• Claudio Longo

Ribellarsi, sognare e vivere - La storia di Valerio Petroni - DreamerWild

È vivo lo sguardo di Valerio. Un ragazzo che attraverso i suoi viaggi on the road tra America e Africa accarezza il sapore di una nuova vita. Una vita che vuole urla fuori dal coro e che dalla rabbia dei suoi occhi lasciano trasparire un forte senso di rivalsa.

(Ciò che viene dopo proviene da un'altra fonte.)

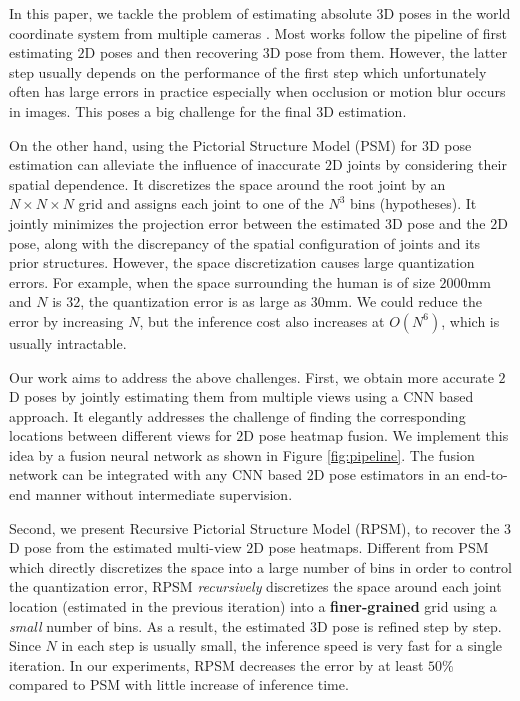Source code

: \documentclass[10pt,twocolumn,letterpaper]{article}
\begin{document}
In this paper, we tackle the problem of estimating absolute $3$D poses in the world coordinate system from multiple cameras \cite{amin2013multi,liu2011markerless,burenius20133D,PavlakosZDD17,belagiannis20143D,rhodin2018learning}. Most works follow the pipeline of first estimating $2$D poses and then recovering $3$D pose from them. However, the latter step usually depends on the performance of the first step which unfortunately often has large errors in practice especially when occlusion or motion blur occurs in images. This poses a big challenge for the final $3$D estimation. 

On the other hand, using the Pictorial Structure Model (PSM) \cite{kostrikov2014depth,PavlakosZDD17,belagiannis20143D} for $3$D pose estimation can alleviate the influence of inaccurate $2$D joints by considering their spatial dependence. It discretizes the space around the root joint by an $N \times N \times N$ grid and assigns each joint to one of the $N^3$ bins (hypotheses). It jointly minimizes the projection error between the estimated $3$D pose and the $2$D pose, along with the discrepancy of the spatial configuration of joints and its prior structures. However, the space discretization causes large quantization errors. For example, when the space surrounding the human is of size $2000$mm and $N$ is $32$, the quantization error is as large as $30$mm. We could reduce the error by increasing $N$, but the inference cost also increases at $O(N^6)$, which is usually intractable. 



Our work aims to address the above challenges. First, we obtain more accurate $2$D poses by jointly estimating them from multiple views using a CNN based approach. It elegantly addresses the challenge of finding the corresponding locations between different views for $2$D pose heatmap fusion. We implement this idea by a fusion neural network as shown in Figure \ref{fig:pipeline}. The fusion network can be integrated with any CNN based $2$D pose estimators in an end-to-end manner without intermediate supervision.

Second, we present Recursive Pictorial Structure Model (RPSM), to recover the $3$D pose from the estimated multi-view $2$D pose heatmaps. Different from PSM which directly discretizes the space into a large number of bins in order to control the quantization error, RPSM \textit{recursively} discretizes the space around each joint location (estimated in the previous iteration) into a \textbf{finer-grained} grid using a \textit{small} number of bins. As a result, the estimated $3$D pose is refined step by step.  Since $N$ in each step is usually small, the inference speed is very fast for a single iteration. In our experiments, RPSM decreases the error by at least $50\%$ compared to PSM with little increase of inference time.
\end{document}

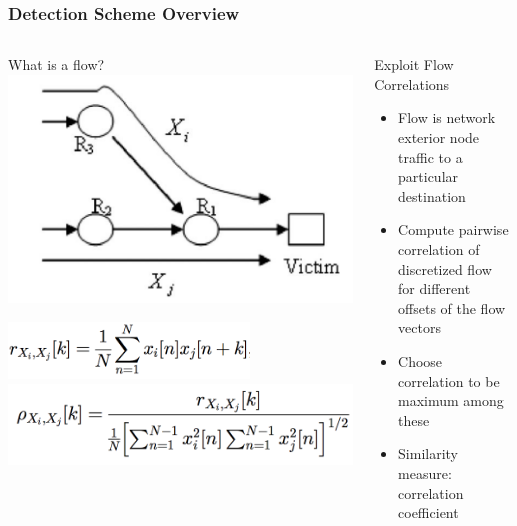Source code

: \documentclass[10pt,mathserif]{beamer}
\begin{document}
\begin{frame}
  \frametitle{Detection Scheme Overview}
  \begin{columns}[T]
    \begin{column}{0.5\textwidth}
      \begin{block}{What is a flow?}
        \includegraphics[width=\textwidth,natwidth=714,natheight=472]{figures/flow.png}
      \end{block}
      \vspace{-0.2cm}
      \begin{center}
      \includegraphics[width=0.7\textwidth,natwidth=558,natheight=140]{figures/correlation_def.png}
      \vspace{-0.01cm}
      \includegraphics[width=\textwidth,natwidth=798,natheight=188]{figures/correlation_coeff_def.png}
    \end{center}
    \end{column}
    \begin{column}{0.5\textwidth}
      \begin{block}{Exploit Flow Correlations}
        \begin{itemize}
          \item Flow is network exterior node traffic to a particular
            destination
          \item Compute pairwise correlation of discretized flow for
            different offsets of the flow vectors
          \item Choose correlation to be maximum among these
          \item Similarity measure: correlation coefficient
        \end{itemize}
      \end{block}


\end{column}
\end{columns}
\end{frame}
\end{document}
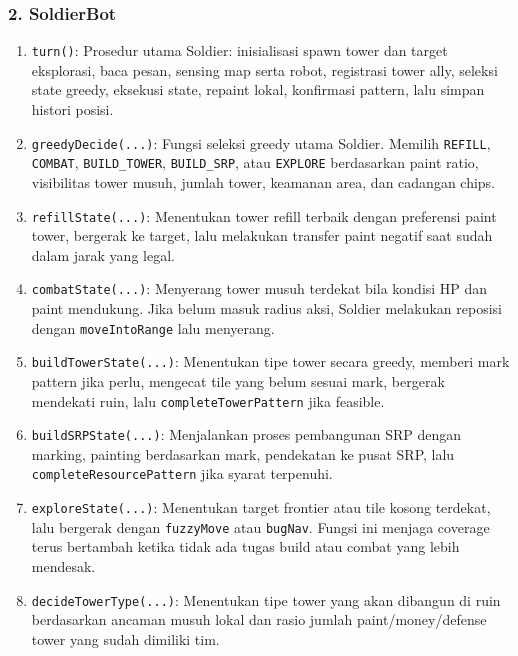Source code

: \subsubsection{2. SoldierBot}
\begin{enumerate}
	\item \texttt{turn()}:
	      Prosedur utama Soldier: inisialisasi spawn tower dan target eksplorasi, baca pesan, sensing map serta robot, registrasi tower ally, seleksi state greedy, eksekusi state, repaint lokal, konfirmasi pattern, lalu simpan histori posisi.

	\item \texttt{greedyDecide(...)}:
	      Fungsi seleksi greedy utama Soldier. Memilih \texttt{REFILL}, \texttt{COMBAT}, \texttt{BUILD\_TOWER}, \texttt{BUILD\_SRP}, atau \texttt{EXPLORE} berdasarkan paint ratio, visibilitas tower musuh, jumlah tower, keamanan area, dan cadangan chips.

	\item \texttt{refillState(...)}:
	      Menentukan tower refill terbaik dengan preferensi paint tower, bergerak ke target, lalu melakukan transfer paint negatif saat sudah dalam jarak yang legal.

	\item \texttt{combatState(...)}:
	      Menyerang tower musuh terdekat bila kondisi HP dan paint mendukung. Jika belum masuk radius aksi, Soldier melakukan reposisi dengan \texttt{moveIntoRange} lalu menyerang.

	\item \texttt{buildTowerState(...)}:
	      Menentukan tipe tower secara greedy, memberi mark pattern jika perlu, mengecat tile yang belum sesuai mark, bergerak mendekati ruin, lalu \texttt{completeTowerPattern} jika feasible.

	\item \texttt{buildSRPState(...)}:
	      Menjalankan proses pembangunan SRP dengan marking, painting berdasarkan mark, pendekatan ke pusat SRP, lalu \texttt{completeResourcePattern} jika syarat terpenuhi.

	\item \texttt{exploreState(...)}:
	      Menentukan target frontier atau tile kosong terdekat, lalu bergerak dengan \texttt{fuzzyMove} atau \texttt{bugNav}. Fungsi ini menjaga coverage terus bertambah ketika tidak ada tugas build atau combat yang lebih mendesak.

	\item \texttt{decideTowerType(...)}:
	      Menentukan tipe tower yang akan dibangun di ruin berdasarkan ancaman musuh lokal dan rasio jumlah paint/money/defense tower yang sudah dimiliki tim.


\end{enumerate}
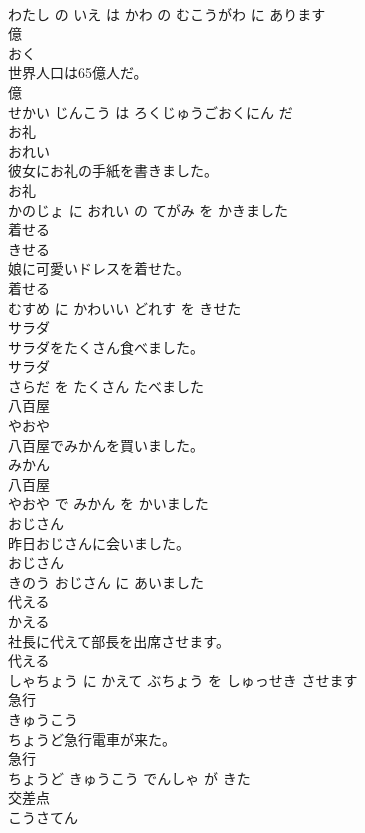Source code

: \documentclass[8pt]{extreport}
\begin{document}
\begin{CJK}{UTF8}{min}
\\	わたし の いえ は かわ の むこうがわ に あります			
\\	億	
\\	おく			
\\	世界人口は65億人だ。	
\\	億 
\\	せかい じんこう は ろくじゅうごおくにん だ			
\\	お礼	
\\	おれい			
\\	彼女にお礼の手紙を書きました。	
\\	お礼 
\\	かのじょ に おれい の てがみ を かきました			
\\	着せる	
\\	きせる			
\\	娘に可愛いドレスを着せた。	
\\	着せる 
\\	むすめ に かわいい どれす を きせた			
\\	サラダ	
\\	サラダをたくさん食べました。	
\\	サラダ 
\\	さらだ を たくさん たべました			
\\	八百屋	
\\	やおや			
\\	八百屋でみかんを買いました。	
\\	みかん 
\\	八百屋 
\\	やおや で みかん を かいました			
\\	おじさん	
\\	昨日おじさんに会いました。	
\\	おじさん 
\\	きのう おじさん に あいました			
\\	代える	
\\	かえる			
\\	社長に代えて部長を出席させます。	
\\	代える 
\\	しゃちょう に かえて ぶちょう を しゅっせき させます			
\\	急行	
\\	きゅうこう			
\\	ちょうど急行電車が来た。	
\\	急行 
\\	ちょうど きゅうこう でんしゃ が きた			
\\	交差点	
\\	こうさてん			

\end{CJK}
\end{document}
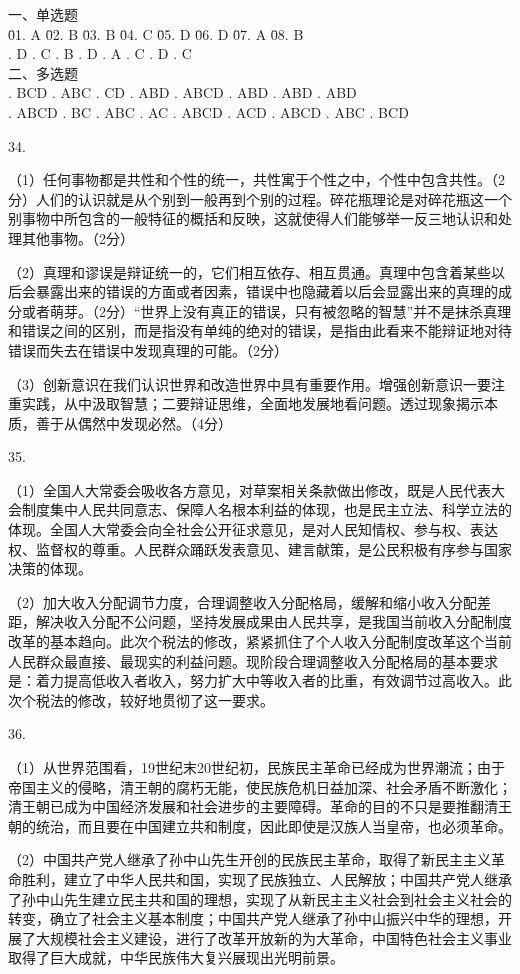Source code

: \documentclass[a4paper]{article}
\begin{document}
\begin{tabbing}
一、单选题\\
\= 01. A \qquad \= 02. B \qquad \= 03. B \qquad \= 04. C \qquad \= 05. D \qquad \= 06. D \qquad \= 07. A \qquad \= 08. B \qquad \=\\
. D . C . B . D . A . C . D . C \\
二、多选题\\
. BCD  . ABC  . CD   . ABD  . ABCD . ABD  . ABD  . ABD  \\
. ABCD . BC   . ABC  . AC   . ABCD . ACD  . ABCD . ABC  . BCD
\end{tabbing}

34.

（1）任何事物都是共性和个性的统一，共性寓于个性之中，个性中包含共性。（2分）人们的认识就是从个别到一般再到个别的过程。碎花瓶理论是对碎花瓶这一个别事物中所包含的一般特征的概括和反映，这就使得人们能够举一反三地认识和处理其他事物。（2分）

（2）真理和谬误是辩证统一的，它们相互依存、相互贯通。真理中包含着某些以后会暴露出来的错误的方面或者因素，错误中也隐藏着以后会显露出来的真理的成分或者萌芽。（2分）“世界上没有真正的错误，只有被忽略的智慧”并不是抹杀真理和错误之间的区别，而是指没有单纯的绝对的错误，是指由此看来不能辩证地对待错误而失去在错误中发现真理的可能。（2分）

（3）创新意识在我们认识世界和改造世界中具有重要作用。增强创新意识一要注重实践，从中汲取智慧；二要辩证思维，全面地发展地看问题。透过现象揭示本质，善于从偶然中发现必然。（4分）

35.

（1）全国人大常委会吸收各方意见，对草案相关条款做出修改，既是人民代表大会制度集中人民共同意志、保障人名根本利益的体现，也是民主立法、科学立法的体现。全国人大常委会向全社会公开征求意见，是对人民知情权、参与权、表达权、监督权的尊重。人民群众踊跃发表意见、建言献策，是公民积极有序参与国家决策的体现。

（2）加大收入分配调节力度，合理调整收入分配格局，缓解和缩小收入分配差距，解决收入分配不公问题，坚持发展成果由人民共享，是我国当前收入分配制度改革的基本趋向。此次个税法的修改，紧紧抓住了个人收入分配制度改革这个当前人民群众最直接、最现实的利益问题。现阶段合理调整收入分配格局的基本要求是：着力提高低收入者收入，努力扩大中等收入者的比重，有效调节过高收入。此次个税法的修改，较好地贯彻了这一要求。

36.

（1）从世界范围看，19世纪末20世纪初，民族民主革命已经成为世界潮流；由于帝国主义的侵略，清王朝的腐朽无能，使民族危机日益加深、社会矛盾不断激化；清王朝已成为中国经济发展和社会进步的主要障碍。革命的目的不只是要推翻清王朝的统治，而且要在中国建立共和制度，因此即使是汉族人当皇帝，也必须革命。

（2）中国共产党人继承了孙中山先生开创的民族民主革命，取得了新民主主义革命胜利，建立了中华人民共和国，实现了民族独立、人民解放；中国共产党人继承了孙中山先生建立民主共和国的理想，实现了从新民主主义社会到社会主义社会的转变，确立了社会主义基本制度；中国共产党人继承了孙中山振兴中华的理想，开展了大规模社会主义建设，进行了改革开放新的为大革命，中国特色社会主义事业取得了巨大成就，中华民族伟大复兴展现出光明前景。
\end{document}
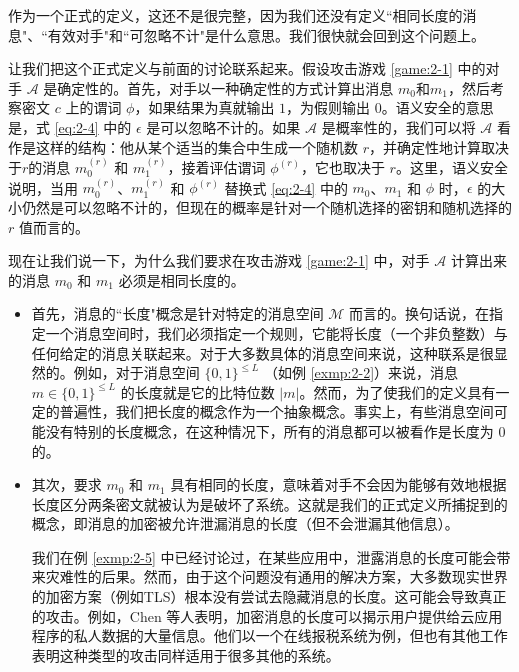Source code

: 作为一个正式的定义，这还不是很完整，因为我们还没有定义``相同长度的消息"、``有效对手"和``可忽略不计"是什么意思。我们很快就会回到这个问题上。

让我们把这个正式定义与前面的讨论联系起来。假设攻击游戏 \ref{game:2-1} 中的对手 $\mathcal{A}$ 是确定性的。首先，对手以一种确定性的方式计算出消息 $m_0$和$m_1$，然后考察密文 $c$ 上的谓词 $\phi$，如果结果为真就输出 $1$，为假则输出 $0$。语义安全的意思是，式 \ref{eq:2-4} 中的 $\epsilon$ 是可以忽略不计的。如果 $\mathcal{A}$ 是概率性的，我们可以将 $\mathcal{A}$ 看作是这样的结构：他从某个适当的集合中生成一个随机数 $r$，并确定性地计算取决于$r$的消息 $m^{(r)}_0$ 和 $m^{(r)}_1$，接着评估谓词 $\phi^{(r)}$，它也取决于 $r$。这里，语义安全说明，当用 $m^{(r)}_0$、$m^{(r)}_1$ 和 $\phi^{(r)}$ 替换式 \ref{eq:2-4} 中的 $m_0$、$m_1$ 和 $\phi$ 时，$\epsilon$ 的大小仍然是可以忽略不计的，但现在的概率是针对一个随机选择的密钥和随机选择的 $r$ 值而言的。

\begin{remark}
现在让我们说一下，为什么我们要求在攻击游戏 \ref{game:2-1} 中，对手 $\mathcal{A}$ 计算出来的消息 $m_0$ 和 $m_1$ 必须是相同长度的。
\begin{itemize}
	\item 首先，消息的``长度"概念是针对特定的消息空间 $\mathcal{M}$ 而言的。换句话说，在指定一个消息空间时，我们必须指定一个规则，它能将长度（一个非负整数）与任何给定的消息关联起来。对于大多数具体的消息空间来说，这种联系是很显然的。例如，对于消息空间 $\{0, 1\}^{\leq L}$ （如例 \ref{exmp:2-2}）来说，消息 $m\in\{0, 1\}^{\leq L}$ 的长度就是它的比特位数 $|m|$。然而，为了使我们的定义具有一定的普遍性，我们把长度的概念作为一个抽象概念。事实上，有些消息空间可能没有特别的长度概念，在这种情况下，所有的消息都可以被看作是长度为 $0$ 的。
	\item 其次，要求 $m_0$ 和 $m_1$ 具有相同的长度，意味着对手不会因为能够有效地根据长度区分两条密文就被认为是破坏了系统。这就是我们的正式定义所捕捉到的概念，即消息的加密被允许泄漏消息的长度（但不会泄漏其他信息）。
		
	我们在例 \ref{exmp:2-5} 中已经讨论过，在某些应用中，泄露消息的长度可能会带来灾难性的后果。然而，由于这个问题没有通用的解决方案，大多数现实世界的加密方案（例如TLS）根本没有尝试去隐藏消息的长度。这可能会导致真正的攻击。例如，Chen 等人表明，加密消息的长度可以揭示用户提供给云应用程序的私人数据的大量信息。他们以一个在线报税系统为例，但也有其他工作表明这种类型的攻击同样适用于很多其他的系统。
\end{itemize}
\end{remark}

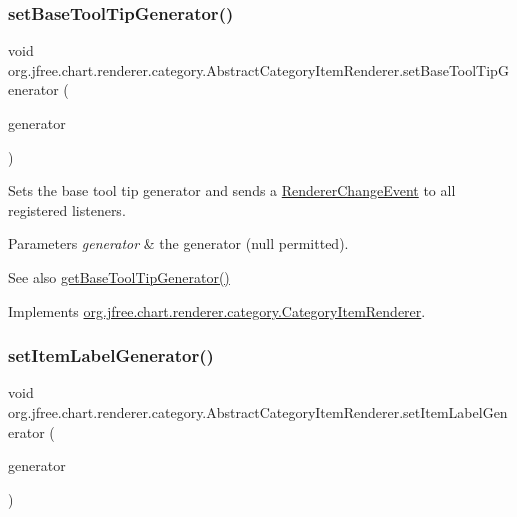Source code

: \subsubsection{\texorpdfstring{set\+Base\+Tool\+Tip\+Generator()}{setBaseToolTipGenerator()}}
{\footnotesize\ttfamily void org.\+jfree.\+chart.\+renderer.\+category.\+Abstract\+Category\+Item\+Renderer.\+set\+Base\+Tool\+Tip\+Generator (\begin{DoxyParamCaption}\item[{\mbox{\hyperlink{interfaceorg_1_1jfree_1_1chart_1_1labels_1_1_category_tool_tip_generator}{Category\+Tool\+Tip\+Generator}}}]{generator }\end{DoxyParamCaption})}

Sets the base tool tip generator and sends a \mbox{\hyperlink{}{Renderer\+Change\+Event}} to all registered listeners.


\begin{DoxyParams}{Parameters}
{\em generator} & the generator ({\ttfamily null} permitted).\\
\hline
\end{DoxyParams}
\begin{DoxySeeAlso}{See also}
\mbox{\hyperlink{classorg_1_1jfree_1_1chart_1_1renderer_1_1category_1_1_abstract_category_item_renderer_a17fbafe110567ad2f86b1512fb4bd6f2}{get\+Base\+Tool\+Tip\+Generator()}} 
\end{DoxySeeAlso}


Implements \mbox{\hyperlink{interfaceorg_1_1jfree_1_1chart_1_1renderer_1_1category_1_1_category_item_renderer_a8278a41153ebf3551e122550476ab646}{org.\+jfree.\+chart.\+renderer.\+category.\+Category\+Item\+Renderer}}.

\mbox{\label{classorg_1_1jfree_1_1chart_1_1renderer_1_1category_1_1_abstract_category_item_renderer_a015b1d8609ab314a0192920d79dbdb8d}} 
\subsubsection{\texorpdfstring{set\+Item\+Label\+Generator()}{setItemLabelGenerator()}}
{\footnotesize\ttfamily void org.\+jfree.\+chart.\+renderer.\+category.\+Abstract\+Category\+Item\+Renderer.\+set\+Item\+Label\+Generator (\begin{DoxyParamCaption}\item[{\mbox{\hyperlink{interfaceorg_1_1jfree_1_1chart_1_1labels_1_1_category_item_label_generator}{Category\+Item\+Label\+Generator}}}]{generator }\end{DoxyParamCaption})}


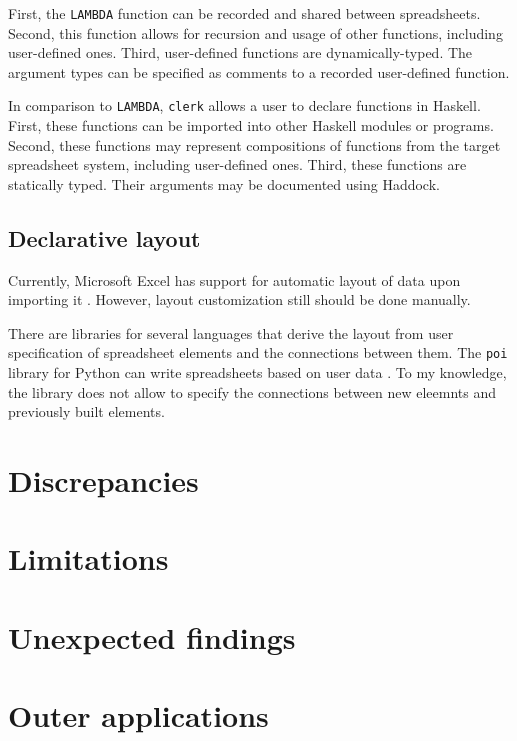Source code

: First, the \texttt{LAMBDA} function can be recorded and shared between spreadsheets.
Second, this function allows for recursion and usage of other functions, including user-defined ones.
Third, user-defined functions are dynamically-typed.
The argument types can be specified as comments to a recorded user-defined function.

In comparison to \texttt{LAMBDA}, \texttt{clerk} allows a user to declare functions in Haskell.
First, these functions can be imported into other Haskell modules or programs.
Second, these functions may represent compositions of functions from the target spreadsheet system, including user-defined ones.
Third, these functions are statically typed. Their arguments may be documented using Haddock.

\subsection{Declarative layout}

Currently, Microsoft Excel has support for automatic layout of data upon importing it \cite{excel_custom_types}.
However, layout customization still should be done manually.

There are libraries for several languages that derive the layout from user specification of spreadsheet elements and the connections between them.
The \texttt{poi} library for Python can write spreadsheets based on user data \cite{wang_poi_nodate}.
To my knowledge, the library does not allow to specify the connections between new eleemnts and previously built elements.



\section{Discrepancies}
\label{eval:discrepancies}

\section{Limitations}
\label{eval:limitations}

\section{Unexpected findings}
\label{eval:unexpected}

\section{Outer applications}
\label{eval:outer-applications}

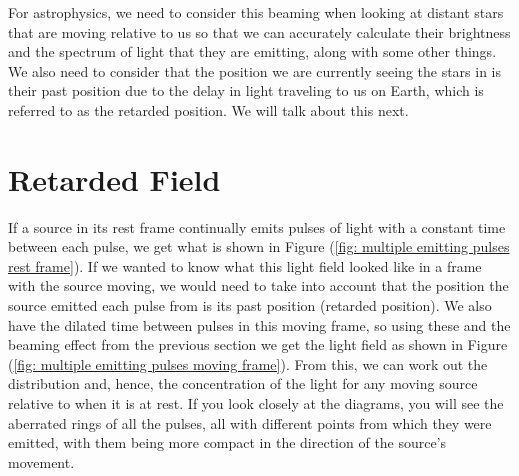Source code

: For astrophysics, we need to consider this beaming when looking at distant stars that are moving relative to us so that we can accurately calculate their brightness and the spectrum of light that they are emitting, along with some other things.
We also need to consider that the position we are currently seeing the stars in is their past position due to the delay in light traveling to us on Earth, which is referred to as the retarded position.
We will talk about this next.

\section{Retarded Field} \label{sect: Retarded Field}

If a source in its rest frame continually emits pulses of light with a constant time between each pulse, we get what is shown in Figure (\ref{fig: multiple emitting pulses rest frame}).
If we wanted to know what this light field looked like in a frame with the source moving, we would need to take into account that the position the source emitted each pulse from is its past position (retarded position).
We also have the dilated time between pulses in this moving frame, so using these and the beaming effect from the previous section we get the light field as shown in Figure (\ref{fig: multiple emitting pulses moving frame}).
From this, we can work out the distribution and, hence, the concentration of the light for any moving source relative to when it is at rest.
If you look closely at the diagrams, you will see the aberrated rings of all the pulses, all with different points from which they were emitted, with them being more compact in the direction of the source's movement.

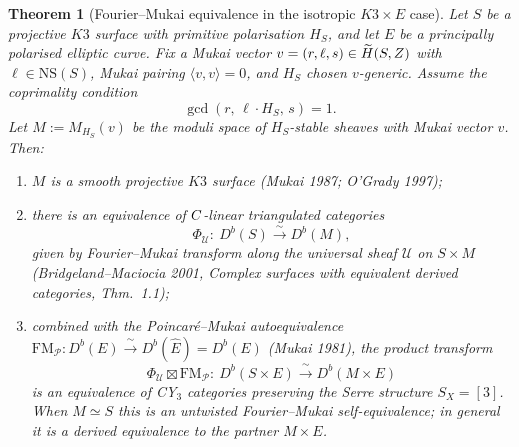 \documentclass[12pt]{amsart}
\newtheorem{thm}{Theorem}[section]
\theoremstyle{remark}
\begin{document}
\begin{thm}[Fourier--Mukai equivalence in the isotropic \(K3\times E\) case]
  \label{thm:fm-self-duality-k3e}
  Let $S$ be a projective $K3$ surface with primitive polarisation
  $H_S$, and let $E$ be a principally polarised elliptic curve. Fix a
  Mukai vector $v = (r, \ell, s) \in \widetilde{H}(S, \Z)$ with $\ell
  \in \mathrm{NS}(S)$, Mukai pairing \(\langle v,v\rangle=0\), and
  $H_S$ chosen $v$-generic. Assume the coprimality condition
  \begin{equation}\label{eq:coprimality-star}
    \gcd(r,\, \ell \cdot H_S,\, s) = 1. \tag{$\star$}
  \end{equation}
  Let $M := M_{H_S}(v)$ be the moduli space of $H_S$-stable sheaves
  with Mukai vector $v$. Then:
  \begin{enumerate}
    \item $M$ is a smooth projective $K3$ surface (Mukai 1987;
      O'Grady 1997);
    \item there is an equivalence of $\C$-linear triangulated
      categories
      $$\Phi_{\mathcal{U}} :\ D^b(S) \xrightarrow{\,\sim\,} D^b(M),$$
      given by Fourier--Mukai transform along the universal sheaf
      $\mathcal{U}$ on $S \times M$ (Bridgeland--Maciocia 2001,
      \emph{Complex surfaces with equivalent derived categories},
      Thm.\ 1.1);
    \item combined with the Poincar\'e--Mukai autoequivalence
      $\mathrm{FM}_{\mathcal{P}} : D^b(E) \xrightarrow{\,\sim\,}
      D^b(\hat{E}) = D^b(E)$ (Mukai 1981), the product transform
      $$\Phi_{\mathcal{U}} \boxtimes \mathrm{FM}_{\mathcal{P}} :\
        D^b(S \times E) \xrightarrow{\,\sim\,}
        D^b(M \times E)$$
      is an equivalence of CY$_3$ categories preserving the Serre
      structure $S_{X} = [3]$.  When \(M\simeq S\) this is an
      untwisted Fourier--Mukai self-equivalence; in general it is a
      derived equivalence to the partner \(M\times E\).
  \end{enumerate}
\end{thm}
\end{document}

Conosciamo meglio questo ragazzo che nel durante delle sue esperienze ha scritto anche un libro ispirato alla sua vita legato alle sue conquiste.





Valerio, allora, rompiamo il ghiaccio. Dicci subito cosa ti stava stretto della tua vecchia vita e qual è stato il momento in cui hai rotto quel muro di vergogna prima di comprare il tuo primo biglietto.

Quello che mi stava stretto nella mia vecchia vita era la consapevolezza che non stavo vivendo, mi sono portato per anni il peso di un sistema che tiene prudenti le persone, facendole lavorare per esigenza e non per passione, guardavo spesso i telegiornali e non credevo minimamente che tutta l'umanità fosse come la descrivevano i giornalisti, violenta, come se avesse perso ogni valore umano e spirituale. Andavo molto spesso in contrasto con la mia famiglia e con i miei amici, perché vedevo la vita in maniera totalmente diversa rispetto alla loro radicalizzazione ad un sistema che non gli permetteva minimamente di evolversi e fare esperienze di vita.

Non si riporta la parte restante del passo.